Earlobe Crease May Signal Increased Risk of Stroke

aarp.org

Health experts often say that your body offers telltale signs that something is wrong, such as changes in your skin and nails indicating serious internal illnesses. But even your earlobes could be sending you a crucial message about your cardiovascular health, according to a new study published in the American Journal of Medicine.

Health experts may have just found a new way for Denver nursing home residents to recognize the signs of risk related to strokes. 

The condition, known as Frank’s sign, is a diagonal earlobe crease that was found to have a relationship to risk of stroke. The researchers, who are based in Israel, studied 241 patients who were hospitalized with a stroke and found that 79 percent had Frank’s sign.

Additionally, 66 of the patients who suffered the most common type of stroke, acute ischemic (where a blockage cuts off blood supply to the brain), had previously experienced a heart attack. In this group, almost 9 out of 10 had the Frank’s sign marker.

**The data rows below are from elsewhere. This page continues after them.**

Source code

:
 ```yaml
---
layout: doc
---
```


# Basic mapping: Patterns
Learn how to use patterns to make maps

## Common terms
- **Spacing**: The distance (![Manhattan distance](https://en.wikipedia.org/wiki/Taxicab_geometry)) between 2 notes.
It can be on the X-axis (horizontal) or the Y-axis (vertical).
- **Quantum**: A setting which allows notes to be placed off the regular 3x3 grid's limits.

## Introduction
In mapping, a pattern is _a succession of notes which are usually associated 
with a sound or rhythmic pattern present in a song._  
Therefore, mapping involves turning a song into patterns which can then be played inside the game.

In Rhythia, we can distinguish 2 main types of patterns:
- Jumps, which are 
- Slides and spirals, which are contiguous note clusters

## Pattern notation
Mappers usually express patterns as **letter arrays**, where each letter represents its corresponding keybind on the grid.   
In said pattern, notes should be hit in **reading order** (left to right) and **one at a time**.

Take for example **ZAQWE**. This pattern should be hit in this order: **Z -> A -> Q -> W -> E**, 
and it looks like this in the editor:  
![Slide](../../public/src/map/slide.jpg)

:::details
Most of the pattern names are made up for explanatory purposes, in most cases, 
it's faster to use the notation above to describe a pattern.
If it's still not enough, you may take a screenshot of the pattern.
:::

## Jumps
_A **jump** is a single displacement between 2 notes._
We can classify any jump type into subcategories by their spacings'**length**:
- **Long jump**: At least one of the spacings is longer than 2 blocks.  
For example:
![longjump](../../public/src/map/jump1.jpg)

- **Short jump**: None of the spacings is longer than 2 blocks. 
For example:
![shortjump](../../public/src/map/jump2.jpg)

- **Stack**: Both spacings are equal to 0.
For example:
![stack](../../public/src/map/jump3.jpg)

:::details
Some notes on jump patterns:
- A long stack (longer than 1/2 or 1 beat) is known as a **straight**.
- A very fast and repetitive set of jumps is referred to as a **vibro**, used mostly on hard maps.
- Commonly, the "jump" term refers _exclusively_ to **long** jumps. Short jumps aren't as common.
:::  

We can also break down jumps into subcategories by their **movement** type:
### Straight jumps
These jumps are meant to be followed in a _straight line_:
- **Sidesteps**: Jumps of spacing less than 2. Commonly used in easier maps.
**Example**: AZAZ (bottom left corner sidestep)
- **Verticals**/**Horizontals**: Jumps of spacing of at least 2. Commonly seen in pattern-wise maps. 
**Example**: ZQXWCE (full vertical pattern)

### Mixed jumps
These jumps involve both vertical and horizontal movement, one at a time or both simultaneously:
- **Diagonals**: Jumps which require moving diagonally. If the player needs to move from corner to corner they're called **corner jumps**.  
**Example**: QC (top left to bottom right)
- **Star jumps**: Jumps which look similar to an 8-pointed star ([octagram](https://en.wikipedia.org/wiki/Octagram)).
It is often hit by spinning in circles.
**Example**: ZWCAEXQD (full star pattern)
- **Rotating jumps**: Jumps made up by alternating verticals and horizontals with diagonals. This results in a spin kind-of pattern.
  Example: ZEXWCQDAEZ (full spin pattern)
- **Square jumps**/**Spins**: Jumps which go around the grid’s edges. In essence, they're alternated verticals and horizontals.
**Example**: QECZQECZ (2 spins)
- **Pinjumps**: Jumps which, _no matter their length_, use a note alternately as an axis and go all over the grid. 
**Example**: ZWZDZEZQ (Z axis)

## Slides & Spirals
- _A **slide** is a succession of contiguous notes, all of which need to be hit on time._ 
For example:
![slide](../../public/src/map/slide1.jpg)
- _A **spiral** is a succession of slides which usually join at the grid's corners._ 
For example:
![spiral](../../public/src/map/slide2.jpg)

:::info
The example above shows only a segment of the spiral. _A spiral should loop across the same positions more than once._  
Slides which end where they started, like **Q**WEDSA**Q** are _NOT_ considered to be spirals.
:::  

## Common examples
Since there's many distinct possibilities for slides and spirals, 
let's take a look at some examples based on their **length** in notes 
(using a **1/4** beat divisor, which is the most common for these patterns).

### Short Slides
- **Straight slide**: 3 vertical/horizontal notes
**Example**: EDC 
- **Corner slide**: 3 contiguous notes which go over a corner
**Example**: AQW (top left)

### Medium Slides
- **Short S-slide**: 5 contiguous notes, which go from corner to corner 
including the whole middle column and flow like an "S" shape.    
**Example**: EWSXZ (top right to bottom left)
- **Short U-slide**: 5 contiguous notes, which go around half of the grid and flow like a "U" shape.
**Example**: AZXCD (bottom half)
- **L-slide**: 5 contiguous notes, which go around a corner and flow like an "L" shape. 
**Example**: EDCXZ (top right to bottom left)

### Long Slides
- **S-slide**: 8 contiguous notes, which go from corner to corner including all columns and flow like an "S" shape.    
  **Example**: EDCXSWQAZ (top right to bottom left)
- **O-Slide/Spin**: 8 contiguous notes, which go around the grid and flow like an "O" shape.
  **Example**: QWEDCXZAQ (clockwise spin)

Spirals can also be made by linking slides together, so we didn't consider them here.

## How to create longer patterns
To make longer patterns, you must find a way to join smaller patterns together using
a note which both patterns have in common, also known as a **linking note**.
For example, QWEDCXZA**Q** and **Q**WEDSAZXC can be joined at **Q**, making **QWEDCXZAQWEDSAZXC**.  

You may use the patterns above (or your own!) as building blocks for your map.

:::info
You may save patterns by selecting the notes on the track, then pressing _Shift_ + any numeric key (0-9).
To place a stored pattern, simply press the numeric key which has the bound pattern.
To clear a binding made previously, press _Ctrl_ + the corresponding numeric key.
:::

From these findings, researchers concluded that Frank’s sign could predict ischemic cerebrovascular events (strokes) and that patients with classical cardiovascular risk factors had the ear crease in higher numbers.

Frank’s sign is named after Sanders T. Frank, M.D., who discovered it in the 1970s while examining a patient with heart disease. The crease may signal poor blood supply to the earlobes, or could be a symptom of weakening in the blood vessels. It could also be related to aging.